Stored data:
+++

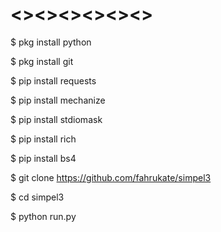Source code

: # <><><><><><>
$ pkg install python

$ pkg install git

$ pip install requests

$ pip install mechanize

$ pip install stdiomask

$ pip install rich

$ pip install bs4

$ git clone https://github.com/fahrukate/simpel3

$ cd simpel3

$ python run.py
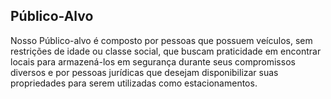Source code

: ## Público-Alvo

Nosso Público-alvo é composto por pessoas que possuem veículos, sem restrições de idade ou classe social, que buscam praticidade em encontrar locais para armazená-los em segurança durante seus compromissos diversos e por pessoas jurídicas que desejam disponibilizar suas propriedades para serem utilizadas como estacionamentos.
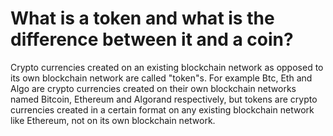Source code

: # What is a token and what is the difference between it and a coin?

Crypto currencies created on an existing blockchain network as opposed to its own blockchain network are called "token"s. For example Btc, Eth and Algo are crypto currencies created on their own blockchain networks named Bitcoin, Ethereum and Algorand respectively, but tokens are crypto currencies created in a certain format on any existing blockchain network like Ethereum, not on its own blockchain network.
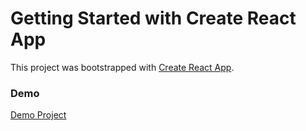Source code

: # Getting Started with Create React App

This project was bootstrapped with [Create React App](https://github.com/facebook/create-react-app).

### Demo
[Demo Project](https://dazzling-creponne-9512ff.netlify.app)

+++

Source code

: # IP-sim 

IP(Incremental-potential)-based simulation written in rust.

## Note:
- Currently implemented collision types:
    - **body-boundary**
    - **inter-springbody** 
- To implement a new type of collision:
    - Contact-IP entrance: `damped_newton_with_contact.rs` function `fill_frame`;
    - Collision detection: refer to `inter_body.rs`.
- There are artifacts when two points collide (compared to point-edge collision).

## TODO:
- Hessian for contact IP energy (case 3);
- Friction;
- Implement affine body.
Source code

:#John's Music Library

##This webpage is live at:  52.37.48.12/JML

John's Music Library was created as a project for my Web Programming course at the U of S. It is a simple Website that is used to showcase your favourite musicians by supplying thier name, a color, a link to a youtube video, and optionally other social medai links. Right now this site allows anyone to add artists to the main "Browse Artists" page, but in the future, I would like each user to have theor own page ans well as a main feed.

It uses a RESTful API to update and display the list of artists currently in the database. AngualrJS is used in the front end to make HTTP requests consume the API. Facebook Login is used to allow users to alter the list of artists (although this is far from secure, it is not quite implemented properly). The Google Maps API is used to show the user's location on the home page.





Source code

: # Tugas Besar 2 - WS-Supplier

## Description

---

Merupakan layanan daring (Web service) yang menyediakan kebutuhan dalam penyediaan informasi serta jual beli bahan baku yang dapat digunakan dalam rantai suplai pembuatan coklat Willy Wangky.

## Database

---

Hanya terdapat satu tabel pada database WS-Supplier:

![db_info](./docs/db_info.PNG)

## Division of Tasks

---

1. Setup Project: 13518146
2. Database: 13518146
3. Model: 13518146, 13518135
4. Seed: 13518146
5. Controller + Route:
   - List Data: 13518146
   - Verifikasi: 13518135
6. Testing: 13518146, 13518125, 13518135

+++

__Task details__. Beginning at the line above with "1. Setup Project: 13518146" and finishing at the line with "6. Testing: 13518146, 13518125, 13518135", return each line exactly and return nothing else.

__Task output__.
1. Setup Project: 13518146
2. Database: 13518146
3. Model: 13518146, 13518135
4. Seed: 13518146
5. Controller + Route:
   - List Data: 13518146
   - Verifikasi: 13518135
6. Testing: 13518146, 13518125, 13518135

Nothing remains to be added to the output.